Exactly the lines from the one with "d'outils appartient. |" to the end of the data below should be set down, and no others.

Saved data entries:
-*-*-

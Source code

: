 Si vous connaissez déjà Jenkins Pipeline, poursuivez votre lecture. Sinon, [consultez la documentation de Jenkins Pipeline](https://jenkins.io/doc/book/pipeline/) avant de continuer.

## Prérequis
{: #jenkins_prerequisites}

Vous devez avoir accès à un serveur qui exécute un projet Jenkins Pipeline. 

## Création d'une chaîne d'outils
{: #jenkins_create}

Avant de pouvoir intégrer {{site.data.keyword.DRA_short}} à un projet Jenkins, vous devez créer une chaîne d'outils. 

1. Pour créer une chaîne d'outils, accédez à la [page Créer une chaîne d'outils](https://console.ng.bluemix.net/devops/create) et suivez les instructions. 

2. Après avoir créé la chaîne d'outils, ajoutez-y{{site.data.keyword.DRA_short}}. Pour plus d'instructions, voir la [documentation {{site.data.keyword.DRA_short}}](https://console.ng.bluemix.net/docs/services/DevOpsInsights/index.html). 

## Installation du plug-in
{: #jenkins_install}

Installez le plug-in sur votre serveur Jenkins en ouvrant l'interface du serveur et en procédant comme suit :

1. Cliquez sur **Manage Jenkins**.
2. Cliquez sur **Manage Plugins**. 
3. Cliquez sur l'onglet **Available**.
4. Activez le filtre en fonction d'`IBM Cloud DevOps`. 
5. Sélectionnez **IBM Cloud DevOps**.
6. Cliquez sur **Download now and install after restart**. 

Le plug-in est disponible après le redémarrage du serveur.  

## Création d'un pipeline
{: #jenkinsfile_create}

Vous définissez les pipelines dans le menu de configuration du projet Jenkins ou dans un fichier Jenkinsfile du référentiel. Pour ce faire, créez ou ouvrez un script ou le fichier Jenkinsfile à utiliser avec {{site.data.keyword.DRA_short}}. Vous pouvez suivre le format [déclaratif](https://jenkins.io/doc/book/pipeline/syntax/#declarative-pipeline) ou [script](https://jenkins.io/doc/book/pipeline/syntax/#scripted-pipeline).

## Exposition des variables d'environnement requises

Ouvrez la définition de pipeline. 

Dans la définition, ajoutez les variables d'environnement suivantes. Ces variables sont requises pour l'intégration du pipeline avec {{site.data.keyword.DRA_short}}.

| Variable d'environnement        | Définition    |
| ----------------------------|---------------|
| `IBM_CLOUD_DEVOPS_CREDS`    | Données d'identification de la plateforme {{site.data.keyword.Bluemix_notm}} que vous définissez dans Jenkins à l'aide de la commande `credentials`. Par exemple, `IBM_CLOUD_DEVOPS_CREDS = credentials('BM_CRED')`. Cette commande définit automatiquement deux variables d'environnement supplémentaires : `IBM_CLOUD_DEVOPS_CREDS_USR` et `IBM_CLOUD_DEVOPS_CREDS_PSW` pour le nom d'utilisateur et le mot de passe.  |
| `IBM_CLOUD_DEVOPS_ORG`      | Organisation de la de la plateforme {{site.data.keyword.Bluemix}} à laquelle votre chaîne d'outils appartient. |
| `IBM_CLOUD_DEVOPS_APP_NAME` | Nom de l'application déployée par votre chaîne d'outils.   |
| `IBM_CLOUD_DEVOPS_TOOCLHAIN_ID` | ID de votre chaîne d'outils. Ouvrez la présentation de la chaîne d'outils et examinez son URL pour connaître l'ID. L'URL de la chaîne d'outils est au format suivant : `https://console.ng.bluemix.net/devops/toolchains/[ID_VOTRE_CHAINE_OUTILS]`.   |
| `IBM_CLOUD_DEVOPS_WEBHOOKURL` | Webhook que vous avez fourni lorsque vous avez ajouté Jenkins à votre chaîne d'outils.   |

-*-*-

## Result for this exercise
| `IBM_CLOUD_DEVOPS_ORG`      | Organisation de la de la plateforme {{site.data.keyword.Bluemix}} à laquelle votre chaîne d'outils appartient. |
| `IBM_CLOUD_DEVOPS_APP_NAME` | Nom de l'application déployée par votre chaîne d'outils.   |
| `IBM_CLOUD_DEVOPS_TOOCLHAIN_ID` | ID de votre chaîne d'outils. Ouvrez la présentation de la chaîne d'outils et examinez son URL pour connaître l'ID. L'URL de la chaîne d'outils est au format suivant : `https://console.ng.bluemix.net/devops/toolchains/[ID_VOTRE_CHAINE_OUTILS]`.   |
| `IBM_CLOUD_DEVOPS_WEBHOOKURL` | Webhook que vous avez fourni lorsque vous avez ajouté Jenkins à votre chaîne d'outils.   |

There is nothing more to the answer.